Pages

Novel - Bab 3 (cuplikan)

.....
Sudah setengah tahun kami di rumah itu, tapi aku belum menceritakan kejadian demi kejadian yang aku alami.

“Kemarin bapak lihat papuq-papuq (nenek-nenek) di dapur,” ibu mulai membuka topik.

“Seriusan?,”

“Iya, malam kamis itu.”

“Kenapa ibu baru cerita?” aku melontarkan sebuah pertanyaan.

“Biar kamu ngga takut,”

“Gimana sih ceritanya?” tanyaku sedikit lirih.

Ibu mengambil napas. “Jadi gini, kan waktu malam Kamis itu Bapak ke kamar mandi mau kencing.
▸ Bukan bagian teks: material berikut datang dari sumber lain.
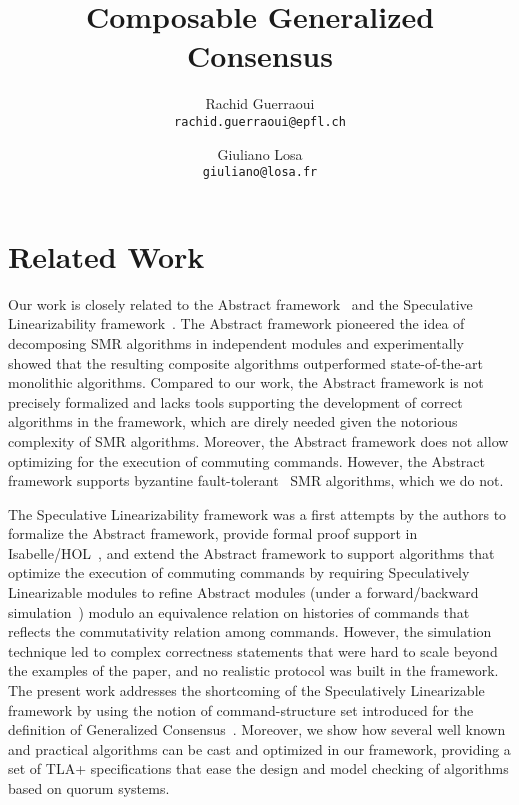 \documentclass{llncs}
\title{Composable Generalized Consensus}
\author{%
  Rachid Guerraoui\\
  \texttt{rachid.guerraoui@epfl.ch}
  \and
  Giuliano Losa\\
  \texttt{giuliano@losa.fr}
}
\date{}
\begin{document}
\maketitle




\newpage



%


\section{Related Work}
\label{sec:related}

Our work is closely related to the Abstract
framework~\cite{GuerraouiETAL10Next700BftProtocols}
and the Speculative Linearizability
framework~\cite{GuerraouiKuncakLosa12SpeculativeLinearizability}. The
Abstract framework pioneered the idea of decomposing SMR algorithms in
independent modules and experimentally showed that the resulting composite
algorithms outperformed state-of-the-art monolithic algorithms. Compared
to our work, the Abstract framework is not precisely formalized and lacks
tools supporting the development of correct algorithms in the framework,
which are direly needed given the notorious complexity of SMR algorithms.
Moreover, the Abstract framework does not allow optimizing for the execution
of commuting commands. However, the Abstract framework supports byzantine
fault-tolerant~\cite{LamportShostakPease82ByzantineGeneralsProblem} SMR
algorithms, which we do not. 

The Speculative Linearizability framework was a
first attempts by the authors to formalize the Abstract framework, provide
formal proof support in Isabelle/HOL~\cite{NipkowPaulsonWenzel02IsabelleHOL},
and extend the Abstract framework to support algorithms that optimize
the execution of commuting commands by requiring Speculatively
Linearizable modules to refine Abstract modules (under a forward/backward
simulation~\cite{LynchVaandrager95ForwardBackwardSimulationsIUntimedSystems})
modulo an equivalence relation on histories of commands that reflects the
commutativity relation among commands. However, the simulation technique led to
complex correctness statements that were hard to scale beyond the examples of
the paper, and no realistic protocol was built in the framework. The present
work addresses the shortcoming of the Speculatively Linearizable framework by
using the notion of command-structure set introduced for the definition of
Generalized Consensus~\cite{Lamport05GeneralizeConsensus}. Moreover, we show how
several well known and practical algorithms can be cast and optimized in our
framework, providing a set of TLA+ specifications that ease the design and model
checking of algorithms based on quorum systems.
\end{document}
Sudah selesai kencing dan noleh ke belakang, ternyata..” Aku antusias sekali mendengar cerita ibu.
Ibu terdiam, ragu-ragu untuk melanjutkan.

“Terus?”

“ternyata di sana sudah ada itu sedang duduk,”

“Lah, apa benar kuntilanak itu ada?”

Ibu mengerutkan dahi dan mengangkat pundaknya. “Mungkin,”
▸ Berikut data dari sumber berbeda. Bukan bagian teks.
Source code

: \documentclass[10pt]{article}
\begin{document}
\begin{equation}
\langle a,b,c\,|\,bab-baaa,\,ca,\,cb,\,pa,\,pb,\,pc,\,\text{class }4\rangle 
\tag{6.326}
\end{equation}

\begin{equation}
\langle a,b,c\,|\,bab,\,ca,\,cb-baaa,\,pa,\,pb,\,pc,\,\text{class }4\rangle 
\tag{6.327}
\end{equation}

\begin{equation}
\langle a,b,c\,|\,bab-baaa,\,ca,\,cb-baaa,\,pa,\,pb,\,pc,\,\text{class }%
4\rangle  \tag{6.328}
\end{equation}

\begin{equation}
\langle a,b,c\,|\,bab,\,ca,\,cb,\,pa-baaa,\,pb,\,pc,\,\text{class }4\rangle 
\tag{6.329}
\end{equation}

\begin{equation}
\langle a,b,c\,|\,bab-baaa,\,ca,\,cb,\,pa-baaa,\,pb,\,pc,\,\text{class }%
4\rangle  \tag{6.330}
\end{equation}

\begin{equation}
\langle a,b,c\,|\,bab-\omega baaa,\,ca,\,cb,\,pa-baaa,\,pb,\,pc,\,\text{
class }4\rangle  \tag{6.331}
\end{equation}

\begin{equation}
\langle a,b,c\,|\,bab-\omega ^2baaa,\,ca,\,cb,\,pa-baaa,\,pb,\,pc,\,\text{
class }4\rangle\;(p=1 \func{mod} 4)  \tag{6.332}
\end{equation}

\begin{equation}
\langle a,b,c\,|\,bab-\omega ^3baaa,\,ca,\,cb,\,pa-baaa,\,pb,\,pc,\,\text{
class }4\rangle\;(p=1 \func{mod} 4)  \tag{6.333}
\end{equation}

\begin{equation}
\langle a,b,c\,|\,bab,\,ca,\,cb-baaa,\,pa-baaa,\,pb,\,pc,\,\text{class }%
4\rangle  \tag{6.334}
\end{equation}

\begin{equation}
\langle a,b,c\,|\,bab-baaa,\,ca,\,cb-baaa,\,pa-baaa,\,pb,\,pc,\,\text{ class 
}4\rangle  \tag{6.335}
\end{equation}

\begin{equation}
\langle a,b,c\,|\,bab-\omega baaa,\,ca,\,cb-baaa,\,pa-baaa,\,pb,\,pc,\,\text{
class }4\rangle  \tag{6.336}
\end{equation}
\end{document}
Sebenarnya aku tahu jawaban yang sesungguhnya: Kuntilanak itu ada. Benar-benar ada. Karena aku sudah melihatnya beberapa kali.

“Terus terang saja, ibu juga agak takut kasih tau ini ke kamu,”

Aku menatap ibu heran.

“Makanya kamu jangan nakal.”

Aku mengangguk.

“Noh dengerin tuh!” sahut kakakku

“Iya,” jawabku pendek. Lalu menoleh ke arah kamarku dan menyaksikan ada aktivitas lain yang terjadi di sana.

“Kenapa?” tanya ibu seraya ikut melihat ke arah yang sama denganku.

Aku tidak menjawab. Pikiranku terasa kosong, seakan diriku tidak berada di sini. Kakak menyentuh pundakku. Aku terlonjak kaget.

“Woy, ditanya kok malah diem. Kamu kenapa?”

“Apa?,” Aku kelabakan.

“Tadi ibu nanya tuh, kamu kenapa kok bengong?”

“Oh, ngga ada.”

“Dasar.” ucap kakak dengan wajah kecut.

“Hmmm, yaudah aku mau pergi main-main dulu.”

Aku memandang teman-temanku yang begitu gembira. Sempat terpikir di benakku, kenapa aku bisa bertemu dengan makhluk-makhluk yang sebagian besar sangat senang mengganggu kehidupanku.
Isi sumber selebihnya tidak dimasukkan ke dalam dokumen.